Available data START

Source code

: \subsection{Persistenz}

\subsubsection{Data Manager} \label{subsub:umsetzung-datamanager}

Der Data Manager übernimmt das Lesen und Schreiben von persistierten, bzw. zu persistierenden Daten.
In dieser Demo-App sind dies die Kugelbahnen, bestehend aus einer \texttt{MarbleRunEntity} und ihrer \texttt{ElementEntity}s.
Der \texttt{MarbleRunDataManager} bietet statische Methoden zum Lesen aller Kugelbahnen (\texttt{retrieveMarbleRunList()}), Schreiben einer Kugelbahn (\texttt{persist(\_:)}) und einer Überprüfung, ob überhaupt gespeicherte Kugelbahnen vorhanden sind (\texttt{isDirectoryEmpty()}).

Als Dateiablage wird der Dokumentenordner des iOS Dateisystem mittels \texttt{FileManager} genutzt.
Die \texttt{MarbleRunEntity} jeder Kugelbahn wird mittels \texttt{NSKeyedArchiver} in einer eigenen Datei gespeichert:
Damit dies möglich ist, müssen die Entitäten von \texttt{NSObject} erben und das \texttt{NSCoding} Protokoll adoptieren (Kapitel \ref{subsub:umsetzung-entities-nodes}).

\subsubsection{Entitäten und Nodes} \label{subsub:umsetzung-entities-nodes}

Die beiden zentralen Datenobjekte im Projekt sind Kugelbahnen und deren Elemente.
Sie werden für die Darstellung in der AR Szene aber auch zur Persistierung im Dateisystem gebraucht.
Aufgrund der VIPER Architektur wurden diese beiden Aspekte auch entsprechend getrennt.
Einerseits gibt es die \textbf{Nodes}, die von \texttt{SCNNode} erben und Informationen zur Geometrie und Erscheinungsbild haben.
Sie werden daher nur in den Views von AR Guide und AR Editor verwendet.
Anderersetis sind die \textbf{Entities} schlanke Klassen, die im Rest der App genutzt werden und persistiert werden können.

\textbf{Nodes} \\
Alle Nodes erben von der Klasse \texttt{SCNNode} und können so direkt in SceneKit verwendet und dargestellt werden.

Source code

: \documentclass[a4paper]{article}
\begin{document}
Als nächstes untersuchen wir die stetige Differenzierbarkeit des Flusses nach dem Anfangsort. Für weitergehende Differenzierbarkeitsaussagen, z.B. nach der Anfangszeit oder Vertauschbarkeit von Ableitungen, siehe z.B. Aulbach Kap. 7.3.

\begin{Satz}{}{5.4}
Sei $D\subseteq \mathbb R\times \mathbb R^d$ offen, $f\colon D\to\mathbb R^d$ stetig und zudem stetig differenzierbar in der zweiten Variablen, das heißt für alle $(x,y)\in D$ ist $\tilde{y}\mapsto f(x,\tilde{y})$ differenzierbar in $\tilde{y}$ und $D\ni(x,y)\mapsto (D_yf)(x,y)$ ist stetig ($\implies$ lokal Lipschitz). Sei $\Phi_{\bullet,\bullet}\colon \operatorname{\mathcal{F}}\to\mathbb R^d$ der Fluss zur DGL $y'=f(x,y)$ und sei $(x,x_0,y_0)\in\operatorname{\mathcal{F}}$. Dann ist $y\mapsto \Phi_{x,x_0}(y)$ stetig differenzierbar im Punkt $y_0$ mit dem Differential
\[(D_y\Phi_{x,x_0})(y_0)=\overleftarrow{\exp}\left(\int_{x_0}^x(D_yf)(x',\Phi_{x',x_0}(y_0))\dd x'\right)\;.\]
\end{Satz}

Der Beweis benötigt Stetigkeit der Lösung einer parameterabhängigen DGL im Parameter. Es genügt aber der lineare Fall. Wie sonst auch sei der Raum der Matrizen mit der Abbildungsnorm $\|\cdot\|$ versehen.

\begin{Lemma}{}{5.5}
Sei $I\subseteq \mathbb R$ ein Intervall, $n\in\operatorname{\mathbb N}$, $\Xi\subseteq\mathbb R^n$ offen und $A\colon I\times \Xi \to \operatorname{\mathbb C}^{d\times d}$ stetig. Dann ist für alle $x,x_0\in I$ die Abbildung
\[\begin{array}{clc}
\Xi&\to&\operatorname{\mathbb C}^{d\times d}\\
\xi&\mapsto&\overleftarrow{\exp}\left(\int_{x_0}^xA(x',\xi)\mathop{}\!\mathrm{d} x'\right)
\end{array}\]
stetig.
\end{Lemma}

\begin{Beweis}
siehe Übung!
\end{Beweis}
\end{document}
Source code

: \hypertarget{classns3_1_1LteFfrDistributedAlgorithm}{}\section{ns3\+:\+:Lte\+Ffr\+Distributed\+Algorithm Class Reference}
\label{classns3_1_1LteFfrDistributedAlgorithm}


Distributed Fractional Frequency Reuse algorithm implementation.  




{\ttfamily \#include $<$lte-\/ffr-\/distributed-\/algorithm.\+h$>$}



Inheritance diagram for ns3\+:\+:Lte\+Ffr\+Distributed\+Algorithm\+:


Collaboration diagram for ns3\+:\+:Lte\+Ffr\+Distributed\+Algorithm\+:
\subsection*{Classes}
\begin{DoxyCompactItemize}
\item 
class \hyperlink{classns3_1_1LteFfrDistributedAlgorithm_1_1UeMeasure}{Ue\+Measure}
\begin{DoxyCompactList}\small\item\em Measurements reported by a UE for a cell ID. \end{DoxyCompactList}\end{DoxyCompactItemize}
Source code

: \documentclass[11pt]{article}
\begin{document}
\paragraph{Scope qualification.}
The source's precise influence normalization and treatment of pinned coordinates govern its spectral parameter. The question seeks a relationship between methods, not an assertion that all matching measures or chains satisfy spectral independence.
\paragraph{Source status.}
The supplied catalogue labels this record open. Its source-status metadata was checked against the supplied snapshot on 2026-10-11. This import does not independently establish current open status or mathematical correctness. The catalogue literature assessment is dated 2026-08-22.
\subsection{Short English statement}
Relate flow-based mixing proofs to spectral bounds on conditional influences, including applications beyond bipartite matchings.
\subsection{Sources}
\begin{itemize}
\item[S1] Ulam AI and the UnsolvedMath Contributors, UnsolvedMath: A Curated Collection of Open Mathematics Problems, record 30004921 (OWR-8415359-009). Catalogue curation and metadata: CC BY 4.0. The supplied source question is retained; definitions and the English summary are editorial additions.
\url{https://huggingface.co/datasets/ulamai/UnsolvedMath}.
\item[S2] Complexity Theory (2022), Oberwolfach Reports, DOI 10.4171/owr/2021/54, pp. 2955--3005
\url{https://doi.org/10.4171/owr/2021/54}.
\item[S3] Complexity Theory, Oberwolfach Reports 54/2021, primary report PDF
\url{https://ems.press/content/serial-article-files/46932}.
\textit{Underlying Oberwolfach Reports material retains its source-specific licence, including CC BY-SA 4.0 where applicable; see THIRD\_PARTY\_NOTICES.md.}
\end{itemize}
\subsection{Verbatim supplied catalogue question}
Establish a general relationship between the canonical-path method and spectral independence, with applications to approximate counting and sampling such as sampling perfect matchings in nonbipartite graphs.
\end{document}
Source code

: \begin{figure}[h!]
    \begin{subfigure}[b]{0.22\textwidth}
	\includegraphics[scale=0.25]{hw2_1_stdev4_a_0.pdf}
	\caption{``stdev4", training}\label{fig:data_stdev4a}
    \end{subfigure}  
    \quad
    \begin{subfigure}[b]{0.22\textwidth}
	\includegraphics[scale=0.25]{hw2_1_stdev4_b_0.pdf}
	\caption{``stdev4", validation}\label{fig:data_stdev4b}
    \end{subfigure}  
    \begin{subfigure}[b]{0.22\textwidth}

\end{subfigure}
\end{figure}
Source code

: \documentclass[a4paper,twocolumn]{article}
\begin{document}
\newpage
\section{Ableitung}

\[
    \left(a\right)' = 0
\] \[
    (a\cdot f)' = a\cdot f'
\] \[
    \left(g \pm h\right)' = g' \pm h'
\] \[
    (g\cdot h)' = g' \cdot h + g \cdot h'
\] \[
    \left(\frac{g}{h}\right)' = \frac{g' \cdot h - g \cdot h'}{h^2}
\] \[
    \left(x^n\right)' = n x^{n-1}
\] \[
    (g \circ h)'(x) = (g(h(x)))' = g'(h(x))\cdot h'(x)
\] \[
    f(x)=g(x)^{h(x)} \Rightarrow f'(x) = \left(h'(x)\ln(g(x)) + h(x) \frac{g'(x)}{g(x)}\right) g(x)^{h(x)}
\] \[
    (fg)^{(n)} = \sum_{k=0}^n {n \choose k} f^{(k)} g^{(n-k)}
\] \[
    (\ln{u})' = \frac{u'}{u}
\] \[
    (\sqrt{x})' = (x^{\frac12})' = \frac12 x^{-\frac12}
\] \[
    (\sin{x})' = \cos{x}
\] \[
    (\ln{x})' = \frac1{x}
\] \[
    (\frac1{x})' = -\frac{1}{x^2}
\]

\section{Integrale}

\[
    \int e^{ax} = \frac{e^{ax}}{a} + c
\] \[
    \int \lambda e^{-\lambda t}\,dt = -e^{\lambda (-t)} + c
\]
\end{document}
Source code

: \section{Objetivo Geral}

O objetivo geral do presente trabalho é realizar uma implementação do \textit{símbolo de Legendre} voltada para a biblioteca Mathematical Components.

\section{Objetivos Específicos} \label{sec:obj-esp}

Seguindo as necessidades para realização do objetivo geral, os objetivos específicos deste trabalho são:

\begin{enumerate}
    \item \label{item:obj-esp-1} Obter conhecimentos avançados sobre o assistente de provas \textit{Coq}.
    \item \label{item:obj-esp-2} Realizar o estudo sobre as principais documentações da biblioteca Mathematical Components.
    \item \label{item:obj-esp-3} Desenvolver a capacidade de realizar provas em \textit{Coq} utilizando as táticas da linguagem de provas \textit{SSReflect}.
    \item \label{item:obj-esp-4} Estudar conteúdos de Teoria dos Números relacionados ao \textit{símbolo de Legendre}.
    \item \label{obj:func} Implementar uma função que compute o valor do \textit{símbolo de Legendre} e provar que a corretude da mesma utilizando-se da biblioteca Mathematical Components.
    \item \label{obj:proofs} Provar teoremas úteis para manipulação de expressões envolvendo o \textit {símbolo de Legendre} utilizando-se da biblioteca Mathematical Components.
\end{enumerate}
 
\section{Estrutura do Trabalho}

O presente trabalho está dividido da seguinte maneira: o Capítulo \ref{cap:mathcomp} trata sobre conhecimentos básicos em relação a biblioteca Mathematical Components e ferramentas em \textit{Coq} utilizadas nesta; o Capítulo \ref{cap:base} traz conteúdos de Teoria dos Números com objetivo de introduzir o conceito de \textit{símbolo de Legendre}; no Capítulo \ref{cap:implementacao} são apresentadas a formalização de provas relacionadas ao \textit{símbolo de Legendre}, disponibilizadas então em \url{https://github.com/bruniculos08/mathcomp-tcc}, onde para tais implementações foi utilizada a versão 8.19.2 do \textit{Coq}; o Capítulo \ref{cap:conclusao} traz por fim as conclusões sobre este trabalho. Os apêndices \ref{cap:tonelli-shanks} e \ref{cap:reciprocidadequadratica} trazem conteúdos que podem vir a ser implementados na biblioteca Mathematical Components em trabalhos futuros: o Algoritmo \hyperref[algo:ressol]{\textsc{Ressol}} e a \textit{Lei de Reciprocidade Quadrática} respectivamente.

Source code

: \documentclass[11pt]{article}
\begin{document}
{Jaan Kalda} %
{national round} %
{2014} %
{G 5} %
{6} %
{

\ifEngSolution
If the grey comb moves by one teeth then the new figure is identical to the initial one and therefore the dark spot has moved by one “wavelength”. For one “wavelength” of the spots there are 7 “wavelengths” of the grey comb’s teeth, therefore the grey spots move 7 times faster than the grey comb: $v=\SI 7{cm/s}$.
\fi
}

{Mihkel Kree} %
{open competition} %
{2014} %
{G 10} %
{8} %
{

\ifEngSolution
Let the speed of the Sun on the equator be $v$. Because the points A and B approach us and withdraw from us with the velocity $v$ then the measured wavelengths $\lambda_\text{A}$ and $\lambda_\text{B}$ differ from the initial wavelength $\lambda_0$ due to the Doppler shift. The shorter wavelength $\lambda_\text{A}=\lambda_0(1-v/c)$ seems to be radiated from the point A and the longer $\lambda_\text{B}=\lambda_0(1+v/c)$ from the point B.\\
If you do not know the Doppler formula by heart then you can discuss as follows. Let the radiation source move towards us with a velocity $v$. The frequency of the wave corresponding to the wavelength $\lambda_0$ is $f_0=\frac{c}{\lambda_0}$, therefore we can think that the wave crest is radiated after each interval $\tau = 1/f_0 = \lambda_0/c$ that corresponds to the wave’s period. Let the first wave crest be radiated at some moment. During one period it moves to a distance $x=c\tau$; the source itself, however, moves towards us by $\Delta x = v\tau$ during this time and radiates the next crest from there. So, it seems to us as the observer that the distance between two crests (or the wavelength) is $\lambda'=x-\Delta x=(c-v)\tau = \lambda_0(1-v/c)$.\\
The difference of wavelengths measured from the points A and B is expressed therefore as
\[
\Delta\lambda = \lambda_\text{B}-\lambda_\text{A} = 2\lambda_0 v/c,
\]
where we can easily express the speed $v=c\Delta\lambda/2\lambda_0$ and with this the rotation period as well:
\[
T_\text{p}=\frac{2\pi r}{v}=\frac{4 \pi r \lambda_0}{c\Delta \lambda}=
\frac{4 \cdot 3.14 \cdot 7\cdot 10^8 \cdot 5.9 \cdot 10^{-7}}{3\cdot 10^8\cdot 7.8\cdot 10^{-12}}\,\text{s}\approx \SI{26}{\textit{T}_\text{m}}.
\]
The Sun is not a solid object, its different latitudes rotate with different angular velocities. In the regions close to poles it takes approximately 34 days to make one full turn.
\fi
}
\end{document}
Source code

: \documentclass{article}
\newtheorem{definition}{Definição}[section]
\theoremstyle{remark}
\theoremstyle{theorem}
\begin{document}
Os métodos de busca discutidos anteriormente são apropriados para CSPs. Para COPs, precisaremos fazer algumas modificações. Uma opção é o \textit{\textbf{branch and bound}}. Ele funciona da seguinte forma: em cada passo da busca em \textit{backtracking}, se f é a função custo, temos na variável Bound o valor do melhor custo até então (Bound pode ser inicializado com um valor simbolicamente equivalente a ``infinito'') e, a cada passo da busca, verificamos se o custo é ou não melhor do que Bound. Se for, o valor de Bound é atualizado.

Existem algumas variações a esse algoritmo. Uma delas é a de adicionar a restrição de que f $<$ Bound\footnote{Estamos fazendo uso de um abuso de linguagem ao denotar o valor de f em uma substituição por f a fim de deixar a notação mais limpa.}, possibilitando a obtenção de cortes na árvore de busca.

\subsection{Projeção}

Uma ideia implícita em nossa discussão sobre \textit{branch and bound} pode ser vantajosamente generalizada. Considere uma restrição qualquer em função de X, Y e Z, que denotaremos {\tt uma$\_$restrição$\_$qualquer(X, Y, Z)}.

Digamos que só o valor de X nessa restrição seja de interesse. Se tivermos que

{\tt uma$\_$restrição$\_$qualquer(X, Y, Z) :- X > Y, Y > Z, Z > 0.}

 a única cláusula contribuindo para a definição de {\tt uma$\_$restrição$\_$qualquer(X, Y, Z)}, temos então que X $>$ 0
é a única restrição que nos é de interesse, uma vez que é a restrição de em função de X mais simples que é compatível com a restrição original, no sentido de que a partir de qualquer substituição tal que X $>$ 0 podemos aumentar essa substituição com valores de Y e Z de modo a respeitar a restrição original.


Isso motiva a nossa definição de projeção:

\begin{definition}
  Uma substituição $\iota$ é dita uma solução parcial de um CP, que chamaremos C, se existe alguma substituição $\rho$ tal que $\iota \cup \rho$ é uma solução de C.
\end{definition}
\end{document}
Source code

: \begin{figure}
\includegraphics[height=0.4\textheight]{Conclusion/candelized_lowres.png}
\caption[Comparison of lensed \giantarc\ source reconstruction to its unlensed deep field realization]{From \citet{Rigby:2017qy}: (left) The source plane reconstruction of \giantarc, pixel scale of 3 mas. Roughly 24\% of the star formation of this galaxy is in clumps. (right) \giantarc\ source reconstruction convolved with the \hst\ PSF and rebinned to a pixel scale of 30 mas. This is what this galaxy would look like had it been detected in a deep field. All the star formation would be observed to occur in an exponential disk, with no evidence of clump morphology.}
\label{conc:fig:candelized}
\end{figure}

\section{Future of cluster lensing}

Available data END

§ **About this exercise**
Working through the records above, copy each line in which "Theory" is found.

§ **Task answer**
\item[S2] Complexity Theory (2022), Oberwolfach Reports, DOI 10.4171/owr/2021/54, pp. 2955--3005
\item[S3] Complexity Theory, Oberwolfach Reports 54/2021, primary report PDF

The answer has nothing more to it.